--- Information provided Enclosed Below ---

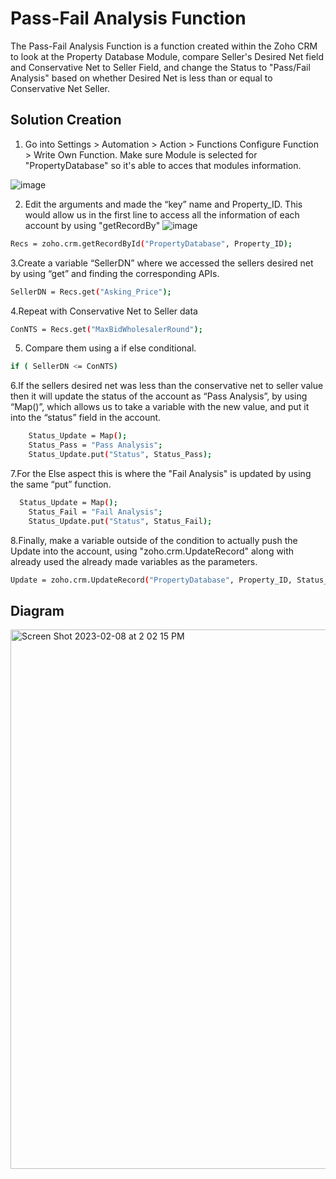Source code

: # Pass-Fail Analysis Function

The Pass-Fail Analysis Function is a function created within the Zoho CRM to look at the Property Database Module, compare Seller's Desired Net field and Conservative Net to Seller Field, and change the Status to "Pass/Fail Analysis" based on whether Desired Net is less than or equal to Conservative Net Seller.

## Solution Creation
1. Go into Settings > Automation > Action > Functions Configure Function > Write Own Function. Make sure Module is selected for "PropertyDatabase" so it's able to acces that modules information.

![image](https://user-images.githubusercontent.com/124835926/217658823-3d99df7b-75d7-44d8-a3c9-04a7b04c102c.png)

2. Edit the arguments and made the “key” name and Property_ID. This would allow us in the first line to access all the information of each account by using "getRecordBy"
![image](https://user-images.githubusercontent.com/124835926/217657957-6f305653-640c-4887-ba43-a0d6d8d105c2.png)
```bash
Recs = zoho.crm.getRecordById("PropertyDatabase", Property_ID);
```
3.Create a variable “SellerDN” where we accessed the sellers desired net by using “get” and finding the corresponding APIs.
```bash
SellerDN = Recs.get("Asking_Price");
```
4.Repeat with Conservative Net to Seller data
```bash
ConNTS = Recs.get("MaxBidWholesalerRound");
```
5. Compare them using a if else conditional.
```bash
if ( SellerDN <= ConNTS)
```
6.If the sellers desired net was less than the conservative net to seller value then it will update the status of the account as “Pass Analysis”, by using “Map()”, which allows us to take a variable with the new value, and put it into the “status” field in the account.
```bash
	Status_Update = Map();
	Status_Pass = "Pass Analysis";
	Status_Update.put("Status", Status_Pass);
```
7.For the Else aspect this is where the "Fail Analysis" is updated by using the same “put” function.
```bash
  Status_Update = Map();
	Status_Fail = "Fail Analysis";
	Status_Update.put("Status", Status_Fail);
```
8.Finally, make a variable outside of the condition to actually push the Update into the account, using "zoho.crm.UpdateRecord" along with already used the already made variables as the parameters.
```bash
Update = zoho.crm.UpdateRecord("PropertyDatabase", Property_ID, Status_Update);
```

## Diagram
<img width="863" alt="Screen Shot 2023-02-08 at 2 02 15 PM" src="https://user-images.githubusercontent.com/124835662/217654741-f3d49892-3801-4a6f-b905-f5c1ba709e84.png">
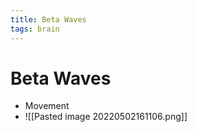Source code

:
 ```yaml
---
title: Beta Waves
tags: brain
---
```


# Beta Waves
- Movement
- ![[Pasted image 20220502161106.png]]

--- End of Enclosed Information provided ---

Starting with the line that holds "The Pass-Fail Analysis" and ending with the line that holds "## Solution Creation", retype every line in the data above exactly, and nothing else.

The Pass-Fail Analysis Function is a function created within the Zoho CRM to look at the Property Database Module, compare Seller's Desired Net field and Conservative Net to Seller Field, and change the Status to "Pass/Fail Analysis" based on whether Desired Net is less than or equal to Conservative Net Seller.

## Solution Creation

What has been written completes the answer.